Solstice
Solstice is a novel in verse set over the twenty-four hours of the longest day of the year, in Adelaide. It is a story of love and exploration told in the sonnet form, one verse for each few minutes of the day. It shows how much can change in a day—the whole world, and at the same time nothing at all.
Solstice was shortlisted for the 1993 Australian/Vogel Award and was published by Allen & Unwin in 1994. The original edition can be found in second-hand bookstores. In December 2012 I released a new digital edition of Solstice that streamlines original and adds a few new goodies. It’s currently available in the Kindle Store (US UK CA DE FR ES IT JP BR) with other formats to follow.
The sequel to Solstice, Equinox, was serialised on the Sydney Morning Herald website and is being published in its entirety on Twitter over the course of a year.
A stage adaptation of Solstice was commissioned by the South Australian Theatre Company in conjunction with Magpie Theatre and was first performed in Barrie Kosky’s 1996 Adelaide Festival, directed by Neill Gladwin. It starred Kate Ceberano, Nadine Garner, Kate Kendall, Mark Saturno, Jules Sobotta, Bronwen James and Phil Spruce, and featured live jazz by Barney McAll, Jonathan Zwartz and Hamish Stuart. The text of the play is also available in the Kindle Store (US UK CA DE FR ES IT JP BR) and is free to perform for free, if you get me.
The picture above is one of many fine illustrations prepared for the book by Simon Killalea.
6:00 am
It’s early: six, to be exact.
The sky is huge and dark, and filled
with pre-dawn silence; also packed
with points of light. The air is chilled.

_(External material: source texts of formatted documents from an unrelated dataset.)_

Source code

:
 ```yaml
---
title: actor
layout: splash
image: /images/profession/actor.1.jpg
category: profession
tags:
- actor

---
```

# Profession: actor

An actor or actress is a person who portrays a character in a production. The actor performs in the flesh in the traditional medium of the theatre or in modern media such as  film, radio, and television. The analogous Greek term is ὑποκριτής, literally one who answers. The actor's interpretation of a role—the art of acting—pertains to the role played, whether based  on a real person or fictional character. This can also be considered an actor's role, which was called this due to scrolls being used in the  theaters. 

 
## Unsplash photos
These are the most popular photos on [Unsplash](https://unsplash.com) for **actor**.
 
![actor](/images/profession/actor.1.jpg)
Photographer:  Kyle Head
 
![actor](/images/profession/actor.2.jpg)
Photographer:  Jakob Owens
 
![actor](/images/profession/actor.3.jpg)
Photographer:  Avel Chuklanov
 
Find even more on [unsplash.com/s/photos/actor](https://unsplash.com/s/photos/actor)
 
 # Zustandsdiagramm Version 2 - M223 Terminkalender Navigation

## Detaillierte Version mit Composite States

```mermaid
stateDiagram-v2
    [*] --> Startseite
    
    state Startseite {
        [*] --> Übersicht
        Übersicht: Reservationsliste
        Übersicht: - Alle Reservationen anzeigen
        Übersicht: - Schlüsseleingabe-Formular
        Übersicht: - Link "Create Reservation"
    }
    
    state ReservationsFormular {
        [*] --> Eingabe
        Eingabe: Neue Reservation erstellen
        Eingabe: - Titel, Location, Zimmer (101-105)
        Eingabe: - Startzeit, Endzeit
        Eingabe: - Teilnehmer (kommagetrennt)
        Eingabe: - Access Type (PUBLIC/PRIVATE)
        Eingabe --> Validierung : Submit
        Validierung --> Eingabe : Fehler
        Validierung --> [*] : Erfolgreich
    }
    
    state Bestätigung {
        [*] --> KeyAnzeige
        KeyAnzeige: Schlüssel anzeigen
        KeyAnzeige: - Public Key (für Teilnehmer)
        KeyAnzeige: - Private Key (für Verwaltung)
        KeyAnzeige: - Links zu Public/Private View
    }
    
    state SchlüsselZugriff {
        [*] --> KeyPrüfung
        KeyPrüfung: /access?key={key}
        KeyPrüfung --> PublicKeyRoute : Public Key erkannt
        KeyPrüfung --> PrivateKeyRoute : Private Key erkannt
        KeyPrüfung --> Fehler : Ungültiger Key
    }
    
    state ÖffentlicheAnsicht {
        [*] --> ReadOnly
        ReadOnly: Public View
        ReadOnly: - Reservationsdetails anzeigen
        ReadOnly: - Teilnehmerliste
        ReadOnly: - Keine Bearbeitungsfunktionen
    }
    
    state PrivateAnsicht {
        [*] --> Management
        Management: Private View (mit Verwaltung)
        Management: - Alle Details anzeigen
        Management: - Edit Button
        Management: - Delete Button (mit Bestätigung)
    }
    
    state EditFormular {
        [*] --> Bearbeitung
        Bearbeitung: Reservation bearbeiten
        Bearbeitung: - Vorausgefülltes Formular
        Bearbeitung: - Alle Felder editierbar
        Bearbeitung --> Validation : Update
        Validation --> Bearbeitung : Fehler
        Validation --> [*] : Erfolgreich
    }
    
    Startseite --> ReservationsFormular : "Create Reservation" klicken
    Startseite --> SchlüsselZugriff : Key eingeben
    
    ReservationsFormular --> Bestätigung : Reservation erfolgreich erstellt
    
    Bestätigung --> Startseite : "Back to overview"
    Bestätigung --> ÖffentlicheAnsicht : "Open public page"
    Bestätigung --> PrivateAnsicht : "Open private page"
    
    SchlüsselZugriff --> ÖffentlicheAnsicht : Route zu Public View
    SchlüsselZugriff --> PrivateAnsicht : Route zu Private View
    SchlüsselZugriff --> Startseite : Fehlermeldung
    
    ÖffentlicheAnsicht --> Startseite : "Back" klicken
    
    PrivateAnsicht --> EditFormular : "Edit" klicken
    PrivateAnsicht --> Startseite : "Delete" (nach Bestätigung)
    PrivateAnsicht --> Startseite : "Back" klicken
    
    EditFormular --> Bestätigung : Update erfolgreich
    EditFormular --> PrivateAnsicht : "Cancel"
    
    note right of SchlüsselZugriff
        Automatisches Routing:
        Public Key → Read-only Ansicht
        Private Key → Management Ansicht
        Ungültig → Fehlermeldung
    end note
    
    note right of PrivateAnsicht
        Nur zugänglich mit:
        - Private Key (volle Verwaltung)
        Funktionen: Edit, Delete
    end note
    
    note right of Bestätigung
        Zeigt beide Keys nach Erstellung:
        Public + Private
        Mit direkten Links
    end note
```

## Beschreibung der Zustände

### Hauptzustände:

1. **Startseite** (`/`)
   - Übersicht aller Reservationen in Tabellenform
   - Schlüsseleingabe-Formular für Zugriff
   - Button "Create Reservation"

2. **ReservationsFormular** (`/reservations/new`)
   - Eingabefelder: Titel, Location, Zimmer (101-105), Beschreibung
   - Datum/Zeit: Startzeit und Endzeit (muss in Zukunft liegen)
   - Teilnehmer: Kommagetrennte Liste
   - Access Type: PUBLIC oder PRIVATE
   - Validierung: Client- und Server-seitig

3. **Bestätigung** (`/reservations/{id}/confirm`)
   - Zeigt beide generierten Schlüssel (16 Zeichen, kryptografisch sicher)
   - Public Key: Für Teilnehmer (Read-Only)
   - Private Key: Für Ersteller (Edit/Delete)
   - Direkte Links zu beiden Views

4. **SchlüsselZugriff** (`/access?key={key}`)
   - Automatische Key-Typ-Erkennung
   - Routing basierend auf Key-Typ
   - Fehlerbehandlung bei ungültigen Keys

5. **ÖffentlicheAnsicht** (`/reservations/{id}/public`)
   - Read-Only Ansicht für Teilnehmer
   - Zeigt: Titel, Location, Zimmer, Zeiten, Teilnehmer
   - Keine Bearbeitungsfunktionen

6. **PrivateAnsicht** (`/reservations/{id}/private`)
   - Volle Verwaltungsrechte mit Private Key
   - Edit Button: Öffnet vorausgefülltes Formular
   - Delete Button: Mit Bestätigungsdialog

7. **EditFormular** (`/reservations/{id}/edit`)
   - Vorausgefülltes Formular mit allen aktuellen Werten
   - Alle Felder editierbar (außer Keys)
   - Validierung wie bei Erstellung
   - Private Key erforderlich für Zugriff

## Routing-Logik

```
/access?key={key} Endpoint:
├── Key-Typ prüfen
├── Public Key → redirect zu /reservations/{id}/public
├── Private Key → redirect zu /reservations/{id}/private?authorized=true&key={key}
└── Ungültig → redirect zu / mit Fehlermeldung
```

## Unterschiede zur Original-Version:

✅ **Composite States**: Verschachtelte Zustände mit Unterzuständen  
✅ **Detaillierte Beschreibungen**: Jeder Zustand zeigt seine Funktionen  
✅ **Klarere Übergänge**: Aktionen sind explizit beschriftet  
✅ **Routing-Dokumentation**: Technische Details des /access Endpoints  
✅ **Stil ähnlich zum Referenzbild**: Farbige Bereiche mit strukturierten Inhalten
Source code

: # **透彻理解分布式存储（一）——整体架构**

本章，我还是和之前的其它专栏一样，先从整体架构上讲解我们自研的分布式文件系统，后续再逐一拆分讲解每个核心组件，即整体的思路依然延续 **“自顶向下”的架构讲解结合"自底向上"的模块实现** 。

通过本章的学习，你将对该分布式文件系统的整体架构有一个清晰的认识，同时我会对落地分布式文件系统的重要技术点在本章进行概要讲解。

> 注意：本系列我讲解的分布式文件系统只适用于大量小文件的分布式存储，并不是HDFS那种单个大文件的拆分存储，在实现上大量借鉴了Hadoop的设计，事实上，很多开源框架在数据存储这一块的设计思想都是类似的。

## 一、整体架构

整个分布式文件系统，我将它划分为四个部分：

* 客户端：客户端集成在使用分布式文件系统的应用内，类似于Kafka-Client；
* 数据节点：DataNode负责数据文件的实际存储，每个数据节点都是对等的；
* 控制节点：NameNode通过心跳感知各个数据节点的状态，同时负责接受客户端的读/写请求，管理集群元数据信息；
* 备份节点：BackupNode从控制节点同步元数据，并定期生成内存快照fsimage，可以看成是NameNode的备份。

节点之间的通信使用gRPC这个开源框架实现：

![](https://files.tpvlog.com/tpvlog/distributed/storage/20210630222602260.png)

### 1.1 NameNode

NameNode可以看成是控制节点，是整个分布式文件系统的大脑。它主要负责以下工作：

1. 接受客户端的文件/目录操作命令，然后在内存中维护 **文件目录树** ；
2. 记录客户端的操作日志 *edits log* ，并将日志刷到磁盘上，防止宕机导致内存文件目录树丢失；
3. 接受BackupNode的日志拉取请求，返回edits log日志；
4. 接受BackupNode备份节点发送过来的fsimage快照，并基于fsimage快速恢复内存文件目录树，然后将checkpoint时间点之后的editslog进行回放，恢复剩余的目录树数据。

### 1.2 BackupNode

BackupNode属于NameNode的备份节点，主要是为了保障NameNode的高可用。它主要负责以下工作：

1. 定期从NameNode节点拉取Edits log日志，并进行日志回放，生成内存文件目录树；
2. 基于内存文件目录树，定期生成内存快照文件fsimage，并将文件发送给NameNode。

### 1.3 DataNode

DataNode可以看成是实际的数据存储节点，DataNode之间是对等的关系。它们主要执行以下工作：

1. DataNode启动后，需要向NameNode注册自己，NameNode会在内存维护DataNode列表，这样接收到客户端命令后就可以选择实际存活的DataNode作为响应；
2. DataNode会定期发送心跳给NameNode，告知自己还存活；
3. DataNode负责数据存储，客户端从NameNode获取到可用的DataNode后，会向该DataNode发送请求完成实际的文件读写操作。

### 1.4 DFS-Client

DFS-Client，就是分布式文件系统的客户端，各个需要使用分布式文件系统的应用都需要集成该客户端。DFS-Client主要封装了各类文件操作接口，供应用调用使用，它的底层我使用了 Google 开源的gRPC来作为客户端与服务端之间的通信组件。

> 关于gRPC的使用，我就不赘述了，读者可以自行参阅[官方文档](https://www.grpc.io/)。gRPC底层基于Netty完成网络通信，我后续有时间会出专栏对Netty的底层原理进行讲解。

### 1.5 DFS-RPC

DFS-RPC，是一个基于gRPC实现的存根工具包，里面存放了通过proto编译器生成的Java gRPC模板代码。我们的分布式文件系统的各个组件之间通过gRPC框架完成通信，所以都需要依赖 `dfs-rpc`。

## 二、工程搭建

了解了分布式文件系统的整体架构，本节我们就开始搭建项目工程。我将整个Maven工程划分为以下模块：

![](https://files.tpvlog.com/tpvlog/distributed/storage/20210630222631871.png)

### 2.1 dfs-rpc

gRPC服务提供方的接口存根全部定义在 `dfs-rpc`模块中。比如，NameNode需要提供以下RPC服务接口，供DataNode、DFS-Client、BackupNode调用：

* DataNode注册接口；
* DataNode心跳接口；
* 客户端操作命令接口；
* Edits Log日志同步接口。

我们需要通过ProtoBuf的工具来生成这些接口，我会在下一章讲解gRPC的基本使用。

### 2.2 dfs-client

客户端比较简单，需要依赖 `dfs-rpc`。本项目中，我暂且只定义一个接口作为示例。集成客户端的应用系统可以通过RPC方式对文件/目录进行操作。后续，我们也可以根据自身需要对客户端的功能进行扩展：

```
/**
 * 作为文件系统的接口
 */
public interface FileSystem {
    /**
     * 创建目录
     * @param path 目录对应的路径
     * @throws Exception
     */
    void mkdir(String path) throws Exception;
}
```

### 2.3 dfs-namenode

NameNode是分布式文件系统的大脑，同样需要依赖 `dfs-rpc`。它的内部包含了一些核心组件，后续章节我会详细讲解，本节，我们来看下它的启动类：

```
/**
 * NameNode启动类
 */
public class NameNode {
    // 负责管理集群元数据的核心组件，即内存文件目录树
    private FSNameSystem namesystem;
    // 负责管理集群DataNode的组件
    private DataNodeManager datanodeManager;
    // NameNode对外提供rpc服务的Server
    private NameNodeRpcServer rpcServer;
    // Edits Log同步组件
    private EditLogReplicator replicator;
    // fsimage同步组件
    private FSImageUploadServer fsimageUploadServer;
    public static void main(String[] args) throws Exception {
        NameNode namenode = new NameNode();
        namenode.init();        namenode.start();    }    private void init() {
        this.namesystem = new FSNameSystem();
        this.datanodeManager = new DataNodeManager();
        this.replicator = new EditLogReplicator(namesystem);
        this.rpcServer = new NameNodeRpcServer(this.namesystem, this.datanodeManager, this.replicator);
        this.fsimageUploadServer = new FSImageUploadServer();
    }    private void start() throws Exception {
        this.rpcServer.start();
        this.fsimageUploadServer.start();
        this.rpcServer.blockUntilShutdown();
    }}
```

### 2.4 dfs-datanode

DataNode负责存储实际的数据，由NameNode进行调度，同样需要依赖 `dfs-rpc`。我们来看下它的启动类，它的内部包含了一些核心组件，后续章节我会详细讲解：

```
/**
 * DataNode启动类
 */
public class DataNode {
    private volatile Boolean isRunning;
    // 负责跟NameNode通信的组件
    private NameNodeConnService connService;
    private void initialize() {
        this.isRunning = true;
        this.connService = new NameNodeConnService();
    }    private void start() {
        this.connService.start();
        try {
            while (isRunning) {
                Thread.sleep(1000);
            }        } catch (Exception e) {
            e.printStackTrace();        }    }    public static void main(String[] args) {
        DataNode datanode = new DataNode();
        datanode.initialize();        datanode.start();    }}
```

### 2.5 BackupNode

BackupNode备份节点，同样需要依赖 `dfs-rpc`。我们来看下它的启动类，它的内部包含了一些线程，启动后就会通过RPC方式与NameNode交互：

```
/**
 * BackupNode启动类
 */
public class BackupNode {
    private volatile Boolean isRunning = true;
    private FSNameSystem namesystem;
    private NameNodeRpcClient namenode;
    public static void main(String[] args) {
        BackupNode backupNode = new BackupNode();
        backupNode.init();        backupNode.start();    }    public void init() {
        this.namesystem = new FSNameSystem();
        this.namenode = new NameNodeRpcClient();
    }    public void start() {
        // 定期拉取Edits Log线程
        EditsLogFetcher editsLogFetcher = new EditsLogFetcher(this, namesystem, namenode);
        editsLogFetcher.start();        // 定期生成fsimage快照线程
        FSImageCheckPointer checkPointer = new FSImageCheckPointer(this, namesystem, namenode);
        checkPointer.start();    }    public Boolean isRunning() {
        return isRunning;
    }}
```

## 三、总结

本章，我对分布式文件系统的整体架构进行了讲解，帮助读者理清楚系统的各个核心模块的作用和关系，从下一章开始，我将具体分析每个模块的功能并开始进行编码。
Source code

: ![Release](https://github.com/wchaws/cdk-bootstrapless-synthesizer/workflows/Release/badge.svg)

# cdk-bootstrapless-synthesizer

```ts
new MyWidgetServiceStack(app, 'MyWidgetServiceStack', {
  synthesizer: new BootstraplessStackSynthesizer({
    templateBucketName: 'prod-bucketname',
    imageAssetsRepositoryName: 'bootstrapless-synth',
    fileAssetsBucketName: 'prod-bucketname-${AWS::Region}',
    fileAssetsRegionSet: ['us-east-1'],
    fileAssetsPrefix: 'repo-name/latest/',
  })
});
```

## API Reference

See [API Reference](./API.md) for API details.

The scene: a hill, outside of town;
an old reserve where no-one goes.
A snaking highway slithers down
where far below, the city glows.
A sea of white and orange shines
as every vigilant streetlight,
still flicking in the dark, combines
to wrap the earth in tendrils bright.
The view is luminously grand,
as of some neon fairyland.6:04 am
No fairies live, though, on these streets,
beneath the constant neon buzz.
No sprites reside where asphalt meets
with bitument. But Arthur does.
A ragged man, with dirt-blond locks
and beard, he calls the street his home.
His castle is a cardboard box;
his bed, a square of packing foam.
A trenchcoat for his regal robe,
a football beanie for a crown,
Art looks like some misfortuned Job,
but is, it’s said, the King of Town.
For in this world of buildings tall,
the man who rules the streets, rules all.